При последней очной ставке со мной эта женщина, внезапно вздрогнув, спросила, сколько мне лет.

– Тридцать четыре, – ответила я ей.

– Тридцать четыре года?.. И вы родом из этой провинции?

– Нет, сударыня.

– Вас зовут Флорвиль?

– Да, – ответила я, – меня так называют.

– Мы с вами незнакомы, – продолжала она. – Но я наслышана о ваших качествах, в этом городе вас уважают и считают порядочной. К сожалению, это все, что я о вас знаю…

Затем, в сильном волнении, продолжала:

– Мадемуазель, вы привиделись мне в одном кошмарном сне: вы стояли рядом с моим сыном… ведь я мать, и, как видите, мать несчастливая… да, это было ваше лицо… тот же рост… на вас было то же платье… И перед моими глазами высился эшафот…

– Сон!.. – вскрикнула я. – Вы, сударыня, тоже видели сон!

И в моей памяти тотчас всплыли черты этой женщины. Я узнала ее, это она явилась мне тогда, рядом с Сенневалем, у гроба, усеянного колючками… Глаза мои наполнились слезами. Чем больше я вглядывалась в лицо этой женщины, тем сильнее желала отступиться от своих показаний… Я готова была умереть вместо нее, порывалась бежать стремглав, но не в силах была двинуться с места… Окружающие заметили, в какое страшное смятение привела меня эта встреча, но все были убеждены в моей непричастности, и нас постарались разъединить. Я вернулась к себе, подавленная горем, терзаемая тысячью различных чувств, истоки коих так и остались мне неведомы. На следующий день эта несчастная была отправлена на смертную казнь.

В тот же день я получила ответ от господина де Сен-Пра; он приглашал меня вернуться. После зловещих событий, пережитых мной в Нанси, город этот стал мне невыносим, и я, не медля ни часу, покинула Нанси и направилась в столицу, отныне преследуемая новым призраком – погибшая женщина, казалось, беспрестанно кричала мне вслед: «Это ты, несчастная, ты посылаешь меня на смерть, и даже не ведаешь, кого толкаешь на гибель своею собственной рукой».

Потрясенная пережитыми горестями, я попросила господина де Сен-Пра подыскать мне тихое пристанище, где я провела бы остаток дней своих в глубоком уединении, строго соблюдая все религиозные предписания. Он порекомендовал мне обитель, где вы, сударь, меня встретили; я переехала на той же неделе и выходила оттуда лишь два раза в месяц, дабы повидаться с дражайшим своим покровителем и изредка навестить госпожу де Леренс. Однако небеса, всякий раз обрушивающие на меня свои удары, недолго позволяли наслаждаться общением с дорогой моей подругой: в прошлом году я имела несчастье потерять ее; госпожа де Леренс была настолько нежна ко мне, что пожелала видеть меня рядом в тяжелые минуты кончины, и последний свой вздох испустила она на моих руках.
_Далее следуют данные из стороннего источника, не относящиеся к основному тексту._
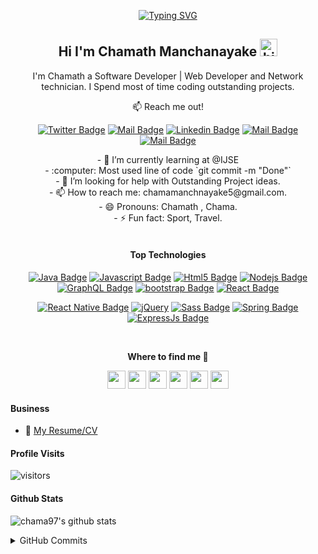 <div align="center"> 

[![Typing SVG](https://readme-typing-svg.herokuapp.com?font=poppins&size=35&duration=3000&color=80d4ff&background=EB00FF00&center=true&vCenter=true&width=400&lines=Hello+There++I'm;Software+Developer;Designer;Network+Technician)](https://git.io/typing-svg)
  
</div>

<div align="center"> 

## Hi I'm Chamath Manchanayake <img src="https://user-images.githubusercontent.com/1303154/88677602-1635ba80-d120-11ea-84d8-d263ba5fc3c0.gif" width="28px" alt="hi">

I'm Chamath a Software Developer |  Web Developer and Network technician. I Spend most of time coding outstanding projects.

:mailbox: Reach me out!

[![Twitter Badge](https://img.shields.io/badge/-@Chama9709-1ca0f1?style=flat&labelColor=1ca0f1&logo=twitter&logoColor=white&link=https://twitter.com/Chama9709)](https://twitter.com/Chama9709) [![Mail Badge](https://img.shields.io/badge/-CM-e74c3c?style=flat&labelColor=e74c3c&logo=youtube&logoColor=white)](https://www.youtube.com/channel/UCi4KSK1eQrWLihAE74F_3fQ/featured) [![Linkedin Badge](https://img.shields.io/badge/-Chamath-0e76a8?style=flat&labelColor=0e76a8&logo=linkedin&logoColor=white)](https://www.linkedin.com/in/chamath-manchanayake-084565225/) [![Mail Badge](https://img.shields.io/badge/-@chamath-e84393?style=flat&labelColor=e84393&logo=instagram&logoColor=white)](https://instagram.com/chamath-manchanayake) [![Mail Badge](https://img.shields.io/badge/-chamamanchanayake5-c0392b?style=flat&labelColor=c0392b&logo=gmail&logoColor=white)](mailto:chamamanchanayake5@gmail.com)

<!-- TODO: Add last video link -->
<div align="center-left"> 
- 🔭 I’m currently learning at @IJSE </br>
- :computer: Most used line of code `git commit -m "Done"` </br>
- 🤔 I’m looking for help with Outstanding Project ideas. </br>
- 📫 How to reach me: chamamanchnayake5@gmail.com. </br>
- 😄 Pronouns: Chamath , Chama. </br>
- ⚡ Fun fact: Sport, Travel.
  </div> 
  </div> 

<div align="center"> 
  </br>

#### Top Technologies
<!-- TODO: Make technologies links takes you to repositories -->

[![Java Badge](https://img.shields.io/badge/-Java-f89820?style=for-the-badge&labelColor=black&logo=java&logoColor=f89820)](#) 
[![Javascript Badge](https://img.shields.io/badge/-Javascript-F0DB4F?style=for-the-badge&labelColor=black&logo=javascript&logoColor=F0DB4F)](#) 
[![Html5 Badge](https://img.shields.io/badge/-HTML-e34c26?style=for-the-badge&labelColor=black&logo=html5&logoColor=e34c26)](#)
[![Nodejs Badge](https://img.shields.io/badge/-Nodejs-3C873A?style=for-the-badge&labelColor=black&logo=node.js&logoColor=3C873A)](#) 
[![GraphQL Badge](https://img.shields.io/badge/-CSS-e535ab?style=for-the-badge&labelColor=black&logo=node.js&logoColor=e535ab)](#)
[![bootstrap Badge](https://img.shields.io/badge/-Bootstrap-563d7c?style=for-the-badge&labelColor=black&logo=Bootstrap&logoColor=563d7c)](#)
[![React Badge](https://img.shields.io/badge/-React-61DBFB?style=for-the-badge&labelColor=black&logo=React&logoColor=61DBFB)](#)</br>

[![React Native Badge](https://img.shields.io/badge/-ReactNative-61DBFB?style=for-the-badge&labelColor=black&logo=React&logoColor=61DBFB)](#)
[![jQuery](https://img.shields.io/badge/jquery-%230769AD.svg?style=for-the-badge&logo=jquery&logoColor=white)](#)
[![Sass Badge](https://img.shields.io/badge/-Sass-CD6799?style=for-the-badge&labelColor=black&logo=Sass&logoColor=CD6799)](#)
[![Spring Badge](https://img.shields.io/badge/-Spring-5e8d5a?style=for-the-badge&labelColor=black&logo=spring&logoColor=5e8d5a)](#)
[![ExpressJs Badge](https://img.shields.io/badge/-ExpressJs-303030?style=for-the-badge&labelColor=black&logo=express&logoColor=ffffff)](#)

</br>
</div> 

<p align="center"> 
<b>
  Where to find me 🤙
</b>
</p>


<div align="center">

[<img height="29" src = "https://img.shields.io/badge/linkedin-000000.svg?&style=for-the-badge&logo=linkedin&logoColor=white" />][LinkedIn]
[<img height="29" src = "https://img.shields.io/badge/Youtube-000000.svg?&style=for-the-badge&logo=Youtube&logoColor=white">][Youtube]
[<img height="29" src = "https://img.shields.io/badge/Facebook-000000.svg?&style=for-the-badge&logo=facebook&logoColor=white">][Facebook]
[<img height="29" src = "https://img.shields.io/badge/Whatsapp-000000.svg?&style=for-the-badge&logo=WhatsApp&logoColor=white">][WhatsApp]
[<img height="29" src = "https://img.shields.io/badge/twitter-000000.svg?&style=for-the-badge&logo=twitter&logoColor=white">][Twitter]
[<img height="29" src = "https://img.shields.io/badge/instragram-000000.svg?&style=for-the-badge&logo=instagram&logoColor=white">][Instragram]

</div>

[linkedin]: https://www.linkedin.com/in/chamath-manchanayake-084565225/

[Facebook]: https://www.facebook.com/profile.php?id=100011795520810

[WhatsApp]: https://wa.me/0762988833

[Twitter]: https://twitter.com/Chama9709

[Youtube]: https://www.youtube.com/channel/UCi4KSK1eQrWLihAE74F_3fQ/featured

[Instragram]: https://www.instagram.com/chamath_manchanayake/



#### Business
- :paperclip: [My Resume/CV](https://chamathmanchanayake97.000webhostapp.com/)


#### Profile Visits 

![visitors](https://visitor-badge.glitch.me/badge?page_id=chama97.chama97)



#### Github Stats

![chama97's github stats](https://github-readme-stats.vercel.app/api?username=chama97&count_private=true&theme=tokyonight&hide=contribs,prs)

<details>
<summary> GitHub Commits
</summary>
<div align="center">

<p align="center"> <img src="https://github-readme-stats.vercel.app/api?username=chama97&show_icons=true&theme=gotham" alt="chama97|Stats"/>

</div>
</details>




[reactplaylist]: https://www.youtube.com/watch?v=KxXXEL-k47Y&list=PLvXDmnBbOF7RnYiZvDwl2Pzcs2kfi10wd
[vscodetutorial]: https://www.youtube.com/watch?v=Bkie2ai8qeE&t=8s
[htmltutorial]: https://www.youtube.com/watch?v=VK6MXVxOsws&t=27s
[javascripttutorial]: https://www.youtube.com/watch?v=D-LHKvmX37E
Но кто бы мог подумать, сударь, что уход ее окажется не столь безмятежным, как смерть госпожи де Веркен! Одна, никогда и ни на что не уповавшая, ничуть не страшилась разом всего лишиться; другая же трепетала, утрачивая возможность исполнения своих надежд. Ни малейших угрызений совести не наблюдала я при кончине той, кого они, несомненно, должны были одолевать: та же, что не нажила ни единого повода для раскаяния, испытывала муки. Госпожа де Веркен, угасая, сожалела лишь о том, что совершила недостаточно зла; госпожа де Леренс расставалась с жизнью, укоряя себя за то, что сотворила слишком мало добра. Одна осыпала себя цветами, горюя лишь об утрате наслаждений; другая пожелала быть сожженной на кресте и отчаивалась от воспоминаний о тех часах, что не посвятила служению добродетели.

Подобные противоречия потрясли меня; неясные сомнения завладели душой моей. Отчего же, спрашивала я себя, – в эти страшные минуты покой является уделом безнравственности, ведь ему должно сопровождать благочестие? Но в тот же миг я ощутила поддержку некоего небесного голоса, словно зазвучавшего в тайниках моего сердца. – Мне ли, – воскликнула я, – мне ли судить о промысле Предвечного? То, чему я стала свидетелем, все более убеждает меня в преимуществе добра: страхи госпожи де Леренс – не что иное, как забота о сохранении добродетели, а бездушная апатия госпожи де Веркен – суть последние заблуждения преступного ума. Ах! Если мне дано будет выбирать в заключительные минуты жизни моей, то молю Господа ниспослать мне тревогу одной вместо очерствения другой.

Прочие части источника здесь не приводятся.